Drame de la vie ordinaire ?
Le décès du petit Zacharie, survenu dans la nuit de dimanche dernier en Seine-Saint-Denis, me renvoie à un drame dont j’ai été le témoin, il y a environ cinquante ans. J’habitais alors à Dakar, dans cette même maison HLM où ma mère réside toujours. J’avais 11 ans, tout juste une année de plus que l’enfant qui vient de disparaître dans des circonstances non encore éclaircies.
Ma mère avait un de ses cousins maternels, Bruno Codjia, qui vivait au Cameroun. Quelques années après mon père, il était arrivé dans ce pays pour y trouver du travail. Sérieux et ne ménageant pas sa peine, il était parvenu à épouser la fille d’un grand chef coutumier et s’était installé avec sa nouvelle famille du côté d’Edéa. Je garde le souvenir de sa ferme avicole qui était une exploitation d’excellence pour cette époque d’avant l’indépendance. Depuis Douala, nous allions y séjourner quelques jours durant nos vacances scolaires. Je revois le petit ruisseau qui traversait la ferme en son milieu et au-dessus duquel on passait sur un gros madrier. L’eau qui servait à tous les besoins domestiques y était directement puisée, en amont de ce pont rustique ; la partie aval servait à nos baignades et à nos jeux bruyants. Grâce aux relations de son beau-père, Tonton Bruno avait obtenu que la ligne ferrée, qui menait à Douala, desserve sa ferme. Œufs du jour et poulets fermiers étaient ainsi livrés régulièrement à la grande métropole. Les poussins venaient de France ainsi que l’alimentation appropriée. Les affaires de Tonton Bruno marchaient bien. C’est dans cette prospérité relative que nous l’avions laissé avec les siens pour aller nous établir au Sénégal.

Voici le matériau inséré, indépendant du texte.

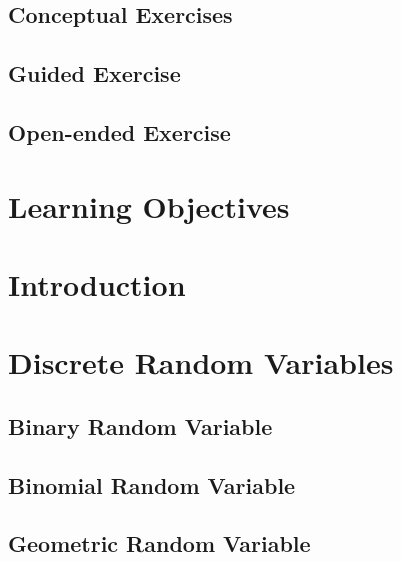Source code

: \documentclass[
]{krantz}
\begin{document}
\hypertarget{conceptual-exercises-1}{%
\subsection{Conceptual Exercises}\label{conceptual-exercises-1}}

\hypertarget{guided-exercise}{%
\subsection{Guided Exercise}\label{guided-exercise}}

\hypertarget{open-ended-exercise}{%
\subsection{Open-ended Exercise}\label{open-ended-exercise}}

\hypertarget{learning-objectives-2}{%
\section{Learning Objectives}\label{learning-objectives-2}}

\hypertarget{introduction}{%
\section{Introduction}\label{introduction}}

\hypertarget{discrete-random-variables}{%
\section{Discrete Random Variables}\label{discrete-random-variables}}

\hypertarget{sec-binary}{%
\subsection{Binary Random Variable}\label{sec-binary}}

\hypertarget{sec-binomial}{%
\subsection{Binomial Random Variable}\label{sec-binomial}}

\hypertarget{geometric-random-variable}{%
\subsection{Geometric Random Variable}\label{geometric-random-variable}}
\end{document}
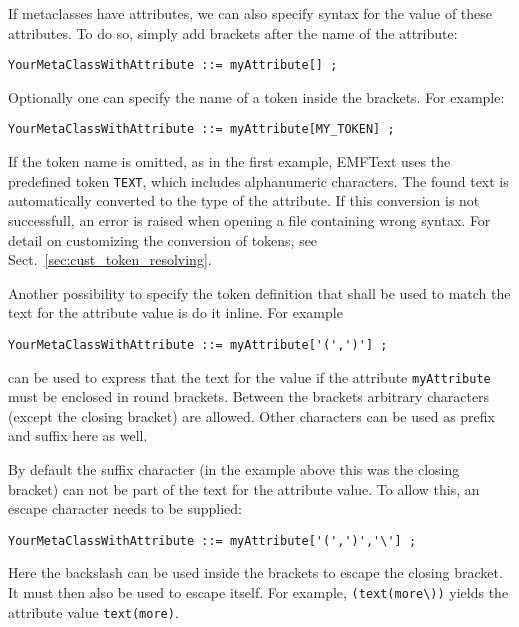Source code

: If metaclasses have attributes, we can also specify syntax for the value of
these attributes. To do so, simply add brackets after the name of the attribute:

\begin{lstlisting}
YourMetaClassWithAttribute ::= myAttribute[] ;
\end{lstlisting}

Optionally one can specify the name of a token inside the brackets. For example:

\begin{lstlisting}
YourMetaClassWithAttribute ::= myAttribute[MY_TOKEN] ;
\end{lstlisting}

If the token name is omitted, as in the first example, EMFText uses the 
predefined token \texttt{TEXT}, which includes alphanumeric characters. The
found text is automatically converted to the type of the attribute. If this 
conversion is not successfull, an error is raised when opening a file containing 
wrong syntax. For detail on customizing the conversion of tokens, see
Sect.~\ref{sec:cust_token_resolving}.

Another possibility to specify the token definition that shall be used to match 
the text for the attribute value is do it inline. For example

\begin{lstlisting}
YourMetaClassWithAttribute ::= myAttribute['(',')'] ;
\end{lstlisting}

can be used to express that the text for the value if the attribute
\texttt{myAttribute} must be enclosed in round brackets. Between the brackets 
arbitrary characters (except the closing 
bracket) are allowed. Other characters can be used as prefix and suffix here as 
well.

By default the suffix character (in the example above this was the closing 
bracket) can not be part of the text for the attribute value. To allow this, 
an escape character needs to be supplied:

\begin{lstlisting}
YourMetaClassWithAttribute ::= myAttribute['(',')','\'] ;
\end{lstlisting}

Here the backslash can be used inside the brackets to escape the closing 
bracket. It must then also be used to escape itself. For example,
\texttt{(text(more\textbackslash{}))} yields the attribute value 
\texttt{text(more)}.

Avec l’indépendance accordée au pays en 1960, les choses avaient changé. Poussées par la jalousie, les nouvelles autorités camerounaises s’ingéniaient à lui mettre des bâtons dans les roues. Les trains ne marquaient plus d’arrêts à sa ferme et les aliments pour ses volailles étaient régulièrement bloqués sans motif au port de Douala. Les affaires de Tonton Bruno commencèrent à péricliter et le fait que son épouse fût une fille du pays ne changeait rien à la donne.
Voyant que la situation était pour lui sans issue, il décida à nouveau d’émigrer. Il laissa les deux aînés à la garde de ses beaux-parents ; c’est ainsi que nous le vîmes débarquer à Dakar, durant l’année 1964, flanqué de sa femme et des trois plus jeunes de leurs enfants. Ma mère, qui tirait déjà le diable par la queue du fait de la défection de mon père, s’activa néanmoins pour leur venir en aide du mieux qu’elle put. Elle trouva à les loger chez un compatriote dahoméen, douanier de son état, qui disposait d’une grande maison d’habitation non loin de notre école. Dans la même école, elle inscrivit dare-dare Innocent, le plus âgé de la fratrie, qui allait sur ses sept ans.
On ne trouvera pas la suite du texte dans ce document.